Lake Mead Shrivels to Historic Low Level. In Just Two Years, the Change is Dramatic Enough to be Visible from Space
Not that it was any surprise, but thanks to continuing drought, Lake Mead is projected to shrivel this week to its lowest level since it first filled behind Hoover Dam in the 1930s.
All told, 40 million people in seven states depend on water from the Colorado River Basin. Lake Mead, situated near Las Vegas, is the giant hydrological savings bank that supplies water to the three lower basin states: Arizona, Nevada and California.
The U.S. Bureau of Reclamation’s announcement about Lake Mead this week has received a fair bit of coverage. So you may have heard the news and seen now almost cliché photos of the white bathtub ring around the reservoir made of mineral deposits left behind as the water level has dropped. (Click on the thumbnail at right for an example. It shows Lake Mead from Hoover Dam on March 8, 2014.)
So for this post, I thought I’d try a different visual approach to dramatize what’s happening: the animation above consisting of before-and-after images of the reservoir as seen from space.
To create it, I used two images from NASA’s Aqua satellite. The first is from June 29, 2012, when Lake Mead’s elevation stood at 1,115.86 feet above sea level. Aqua snapped the second image on June 28th, by which point the reservoir had dropped to 1,082.93 feet.

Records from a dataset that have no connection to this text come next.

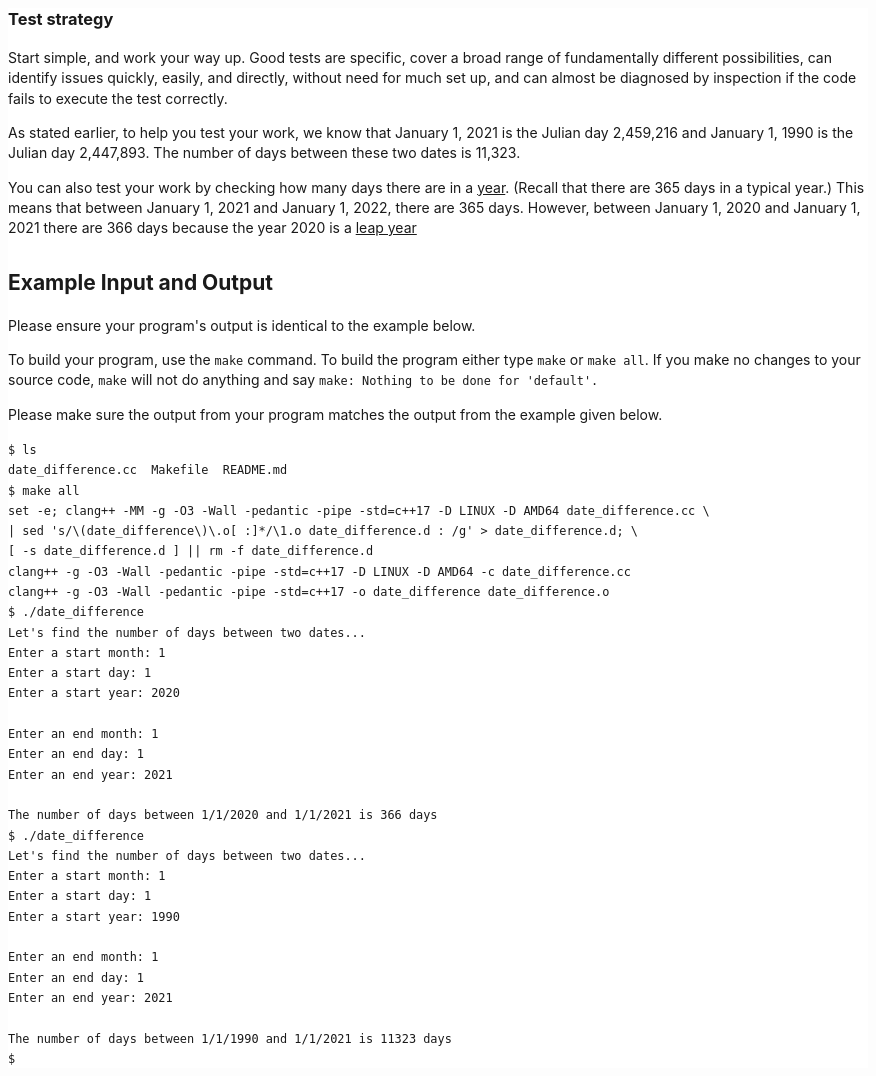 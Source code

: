 ### Test strategy

Start simple, and work your way up. Good tests are specific, cover a broad range of fundamentally different possibilities, can identify issues quickly, easily, and directly, without need for much set up, and can almost be diagnosed by inspection if the code fails to execute the test correctly.

As stated earlier, to help you test your work, we know that January 1, 2021 is the Julian day 2,459,216 and January 1, 1990 is the Julian day 2,447,893. The number of days between these two dates is 11,323.

You can also test your work by checking how many days there are in a [year](https://en.wikipedia.org/wiki/Calendar_year). (Recall that there are 365 days in a typical year.) This means that between January 1, 2021 and January 1, 2022, there are 365 days. However, between January 1, 2020 and January 1, 2021 there are 366 days because the year 2020 is a [leap year](https://en.wikipedia.org/wiki/Leap_year.)

## Example Input and Output

Please ensure your program's output is identical to the example below.

To build your program, use the `make` command. To build the program either type `make` or `make all`. If you make no changes to your source code, `make` will not do anything and say `make: Nothing to be done for 'default'.`

Please make sure the output from your program matches the output from the example given below.

```
$ ls
date_difference.cc  Makefile  README.md
$ make all
set -e; clang++ -MM -g -O3 -Wall -pedantic -pipe -std=c++17 -D LINUX -D AMD64 date_difference.cc \
| sed 's/\(date_difference\)\.o[ :]*/\1.o date_difference.d : /g' > date_difference.d; \
[ -s date_difference.d ] || rm -f date_difference.d
clang++ -g -O3 -Wall -pedantic -pipe -std=c++17 -D LINUX -D AMD64 -c date_difference.cc
clang++ -g -O3 -Wall -pedantic -pipe -std=c++17 -o date_difference date_difference.o 
$ ./date_difference
Let's find the number of days between two dates...
Enter a start month: 1
Enter a start day: 1
Enter a start year: 2020

Enter an end month: 1
Enter an end day: 1
Enter an end year: 2021

The number of days between 1/1/2020 and 1/1/2021 is 366 days
$ ./date_difference
Let's find the number of days between two dates...
Enter a start month: 1
Enter a start day: 1
Enter a start year: 1990

Enter an end month: 1
Enter an end day: 1
Enter an end year: 2021

The number of days between 1/1/1990 and 1/1/2021 is 11323 days
$ 
```
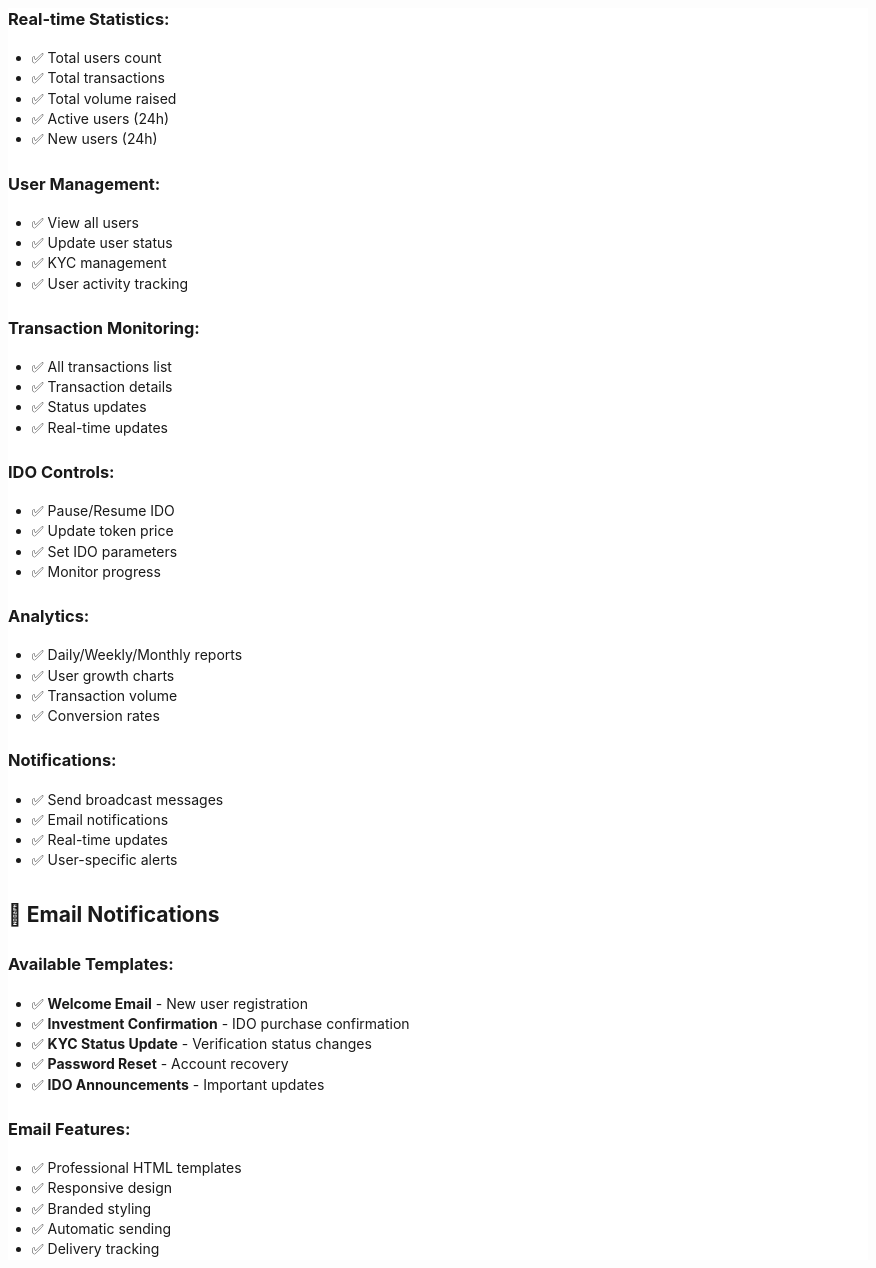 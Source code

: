 ### **Real-time Statistics:**
- ✅ Total users count
- ✅ Total transactions
- ✅ Total volume raised
- ✅ Active users (24h)
- ✅ New users (24h)

### **User Management:**
- ✅ View all users
- ✅ Update user status
- ✅ KYC management
- ✅ User activity tracking

### **Transaction Monitoring:**
- ✅ All transactions list
- ✅ Transaction details
- ✅ Status updates
- ✅ Real-time updates

### **IDO Controls:**
- ✅ Pause/Resume IDO
- ✅ Update token price
- ✅ Set IDO parameters
- ✅ Monitor progress

### **Analytics:**
- ✅ Daily/Weekly/Monthly reports
- ✅ User growth charts
- ✅ Transaction volume
- ✅ Conversion rates

### **Notifications:**
- ✅ Send broadcast messages
- ✅ Email notifications
- ✅ Real-time updates
- ✅ User-specific alerts

## 📧 **Email Notifications**

### **Available Templates:**
- ✅ **Welcome Email** - New user registration
- ✅ **Investment Confirmation** - IDO purchase confirmation
- ✅ **KYC Status Update** - Verification status changes
- ✅ **Password Reset** - Account recovery
- ✅ **IDO Announcements** - Important updates

### **Email Features:**
- ✅ Professional HTML templates
- ✅ Responsive design
- ✅ Branded styling
- ✅ Automatic sending
- ✅ Delivery tracking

As I write this on July 11, the bureau expects the reservoir to drop below 1,081.75 feet — an historic low.
The past 30 years comprise the driest such period in a record that extends back to 1906. And there is evidence from tree rings and other sources that what’s being seen in the Colorado River Basin is even more unusual than that. The current drought is going on 14 years now. And as Matt Jenkins has reported in High Country News:
When matched up against every other 14-year period since 762 A.D., it falls in the driest 2 percent of all those periods.
That would make what we’ve been seeing one of the worst droughts in 1,200 years.
This year, snowpack in the mountainous Upper Colorado River Basin is expected to be slightly above normal, which should offer a bit of a reprieve. Even so, there is a 50 percent chance that Lake Mead’s elevation will drop below 1,075 feet by 2017. Should that happen, the Secretary of the Interior would issue a shortage declaration, triggering a significant reduction in water deliveries from the reservoir. Arizona and Nevada would be affected first.
Whether this happens in 2017 or not, sooner or later a day of reckoning is coming. With continued increases in emissions of greenhouse gases, the Southwestern United States is expected to dry even further.